CO House Bill 1287 | NNA
Law

CO House Bill 1287

Notary Law Update: CO House Bill 1287

State: Colorado

Summary:

House Bill 1287 permits a will to be signed by the testator (person making the will) or a person directed by the testator who is in the testator’s presence, and acknowledged before a Notary or other officer authorized to take acknowledgments.

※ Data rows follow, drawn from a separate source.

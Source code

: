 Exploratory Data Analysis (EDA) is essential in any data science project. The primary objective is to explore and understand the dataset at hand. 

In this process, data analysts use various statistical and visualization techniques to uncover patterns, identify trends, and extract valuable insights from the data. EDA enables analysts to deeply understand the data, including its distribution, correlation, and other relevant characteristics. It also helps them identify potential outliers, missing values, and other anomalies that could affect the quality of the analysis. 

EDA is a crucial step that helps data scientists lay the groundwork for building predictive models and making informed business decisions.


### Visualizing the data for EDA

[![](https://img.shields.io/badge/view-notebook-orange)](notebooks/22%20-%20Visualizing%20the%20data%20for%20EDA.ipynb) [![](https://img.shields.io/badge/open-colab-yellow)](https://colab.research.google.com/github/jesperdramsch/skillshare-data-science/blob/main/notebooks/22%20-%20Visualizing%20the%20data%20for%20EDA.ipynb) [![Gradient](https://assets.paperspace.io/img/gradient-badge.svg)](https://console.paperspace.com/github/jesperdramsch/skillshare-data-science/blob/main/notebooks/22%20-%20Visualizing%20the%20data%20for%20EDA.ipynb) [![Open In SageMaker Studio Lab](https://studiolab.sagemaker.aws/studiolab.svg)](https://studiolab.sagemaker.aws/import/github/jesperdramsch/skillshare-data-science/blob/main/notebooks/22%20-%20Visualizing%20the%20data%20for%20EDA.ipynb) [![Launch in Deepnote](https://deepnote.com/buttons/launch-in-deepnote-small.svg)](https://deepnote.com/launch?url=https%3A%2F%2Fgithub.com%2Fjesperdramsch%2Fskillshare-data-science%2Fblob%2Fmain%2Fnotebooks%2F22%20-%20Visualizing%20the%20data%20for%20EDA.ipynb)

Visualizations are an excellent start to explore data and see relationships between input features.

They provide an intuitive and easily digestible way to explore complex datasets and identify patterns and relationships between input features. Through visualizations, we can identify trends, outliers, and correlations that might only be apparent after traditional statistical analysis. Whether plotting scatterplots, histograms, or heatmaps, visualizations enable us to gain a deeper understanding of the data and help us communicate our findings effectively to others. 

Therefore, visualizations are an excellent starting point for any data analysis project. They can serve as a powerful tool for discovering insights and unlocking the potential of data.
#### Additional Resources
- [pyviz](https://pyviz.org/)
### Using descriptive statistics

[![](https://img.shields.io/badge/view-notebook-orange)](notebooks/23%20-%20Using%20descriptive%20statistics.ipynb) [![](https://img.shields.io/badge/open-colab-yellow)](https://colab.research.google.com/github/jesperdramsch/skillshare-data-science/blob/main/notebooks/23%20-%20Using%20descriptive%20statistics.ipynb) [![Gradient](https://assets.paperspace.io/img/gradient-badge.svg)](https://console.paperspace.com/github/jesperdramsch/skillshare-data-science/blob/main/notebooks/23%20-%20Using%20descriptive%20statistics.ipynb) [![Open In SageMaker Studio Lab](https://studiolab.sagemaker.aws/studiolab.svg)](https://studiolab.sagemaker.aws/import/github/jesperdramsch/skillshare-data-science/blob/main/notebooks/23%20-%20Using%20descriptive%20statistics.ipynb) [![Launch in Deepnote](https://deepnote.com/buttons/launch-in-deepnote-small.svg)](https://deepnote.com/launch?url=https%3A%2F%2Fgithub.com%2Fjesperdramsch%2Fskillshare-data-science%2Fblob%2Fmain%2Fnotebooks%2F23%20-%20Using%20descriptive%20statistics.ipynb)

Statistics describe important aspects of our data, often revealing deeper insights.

HB 1287 also grants rebuttable presumption to a notarized will and to wills that are self-proved either at the same time that they are executed or anytime thereafter.

Signed:  May 21, 2009

Effective:  July 01, 2009

Chapter: 310

Affects:

Amends Section 15-11-502, 15-11-504 and 15-12-406 of the Colorado Revised Statutes

Changes:
  1. Except for certain holographic (handwritten) wills, permits a will to be executed by the signature of the testator (person making the will) or a person in the testator’s presence and by the testator’s direction, and either (a) signed by two persons who witnessed the testator execute the will or taken the testator’s acknowledgment, or (b) acknowledged by the testator before a Notary or other officer authorized to take acknowledgments.
  2. Clarifies that a will executed with attesting witnesses may be simultaneously executed, attested and made self-proving by the acknowledgment of the testator and affidavits of the witnesses, each made before an officer authorized to administer oaths under the laws of Colorado.
  3. Clarifies that a will executed with attesting witnesses may be made self-proving after its execution by the acknowledgment of the testator and affidavits of the witnesses, each made before an officer authorized to administer oaths under the laws of Colorado.
  4. Clarifies that a contested will that is self-proved satisfies the requirements of execution without the testimony of any attesting witness upon filing the will and accompanying acknowledgment and affdavits, absent of evidence of fraud or forgery affecting the acknowledgment or affidavit.
  5. Clarifies that a will that is notarized but not self-proved carries a rebuttable presumption to have satisfied the requirements for execution upon filing the will.
  6. Clarifies that a will that is witnessed, but not notarized or self-proved, requires the testimony of one attesting witness to establish proper execution of the will if the witness is within the state, competent and able to testify. Other evidence, including an affidavit of an attesting witness, may establish the execution of the will. An attestation clause that is signed by the attesting witness raises a rebuttable presumption that the events recited in the clause occurred. 
Analysis:

HB 1287, the latest in a flurry of new legislation affecting the notarization process in Colorado this legislative session, permits a last will to be executed by the signature of the person making the will and either witnessed by two persons or acknowledged before a Notary or other officer authorized to take acknowledgments. This new provision affects all wills, except certain holographic (handwritten) wills. In addition, the new law clarifies the procedures for “self-proving” a will — establishing the authenticity of a will without the attesting witnesses having to testify in probate court after the death of the person and filing of the will. In order to make a will self-proving, the testator signature must be acknowledged and witnesses must sign affidavits before a Notary or other oath-administering officer in Colorado. These attestations are then annexed to the will. HB 1287 also clarifies that a self-proved will satisfies the requirements of execution unless it can be proved that the accompanying attestations were the product of forgery or fraud. Similarly, the new law states that a notarized, but not self-proved, will carries a rebuttable presumption of having satisfied the requirements for execution upon filing the will.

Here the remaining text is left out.